About Sentimental Pieces

Some of you may be wondering what to do about sentimental jewelry pieces.  If something truly holds deep emotional value for you, I’m not going to suggest that you part with it.  However, if the pieces in question are cherished but never worn, I recommend that you store them in an alternate location away from the rest of your jewelry.  Perhaps designate a special box or small display cabinet for these treasured items.  That way, you can admire them whenever you desire and conjure up your deeply held memories without their taking up space in your jewelry box.

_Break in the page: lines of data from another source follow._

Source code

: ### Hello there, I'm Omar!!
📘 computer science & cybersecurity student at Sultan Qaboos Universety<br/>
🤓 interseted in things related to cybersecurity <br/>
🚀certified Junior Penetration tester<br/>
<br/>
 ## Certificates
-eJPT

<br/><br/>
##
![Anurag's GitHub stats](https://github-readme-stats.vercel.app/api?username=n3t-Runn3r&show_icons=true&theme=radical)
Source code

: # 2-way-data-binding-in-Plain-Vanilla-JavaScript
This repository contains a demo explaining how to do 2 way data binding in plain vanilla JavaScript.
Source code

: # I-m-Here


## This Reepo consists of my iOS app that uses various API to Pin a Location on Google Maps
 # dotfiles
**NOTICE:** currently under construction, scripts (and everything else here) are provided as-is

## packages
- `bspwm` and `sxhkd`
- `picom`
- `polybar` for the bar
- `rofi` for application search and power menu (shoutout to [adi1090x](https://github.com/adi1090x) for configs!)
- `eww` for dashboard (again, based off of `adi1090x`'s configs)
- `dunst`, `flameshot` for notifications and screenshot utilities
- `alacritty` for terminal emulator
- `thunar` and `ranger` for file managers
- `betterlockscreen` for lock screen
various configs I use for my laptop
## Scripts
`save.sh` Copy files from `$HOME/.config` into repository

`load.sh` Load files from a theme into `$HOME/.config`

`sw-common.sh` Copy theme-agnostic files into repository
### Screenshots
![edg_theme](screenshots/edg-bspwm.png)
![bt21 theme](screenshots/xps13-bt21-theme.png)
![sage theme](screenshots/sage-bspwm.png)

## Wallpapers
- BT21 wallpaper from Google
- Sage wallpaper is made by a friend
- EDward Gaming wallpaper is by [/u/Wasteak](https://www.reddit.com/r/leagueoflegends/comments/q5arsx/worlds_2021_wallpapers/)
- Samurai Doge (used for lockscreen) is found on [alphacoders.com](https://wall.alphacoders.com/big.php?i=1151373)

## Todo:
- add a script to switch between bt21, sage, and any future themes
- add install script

A small word of caution before we move on…  Some people have a tendency to categorize virtually everything as special and sentimental. For example, I once met a woman who saved every single item that had been given to her by her deceased parents.  This led to a lot of clutter in her home!   It’s highly unlikely that all of those items held deep meaning for her.  I suggested that she select the very best pieces, store them in a sort of “hope chest” at the foot of her bed, and release the rest.  I make that same suggestion to you today.

My Simple Pare-Down Method

Prior to diving in to my jewelry collection last weekend, I was struck by a bright idea spurred on by a reader’s comment to my last accountability post.  I realized that like many other people, I have a tendency to purchase similar pieces of jewelry.  My thought was that instead of going through my jewelry piece by piece to decide each one’s fate, I would separate my pieces into groups of like items.

I started with my necklaces and progressed on through bracelets, earrings, and other pieces.  My separation process was not an exact science by any means.  I just examined the items within each category and laid out similar jewelry articles next to each other.  I then looked at each grouping and challenged myself to select my favorites.  I didn’t set any hard and fast rules for the process, just the goal of paring things down to only the jewelry pieces I really liked and believed I’d enjoy wearing moving forward.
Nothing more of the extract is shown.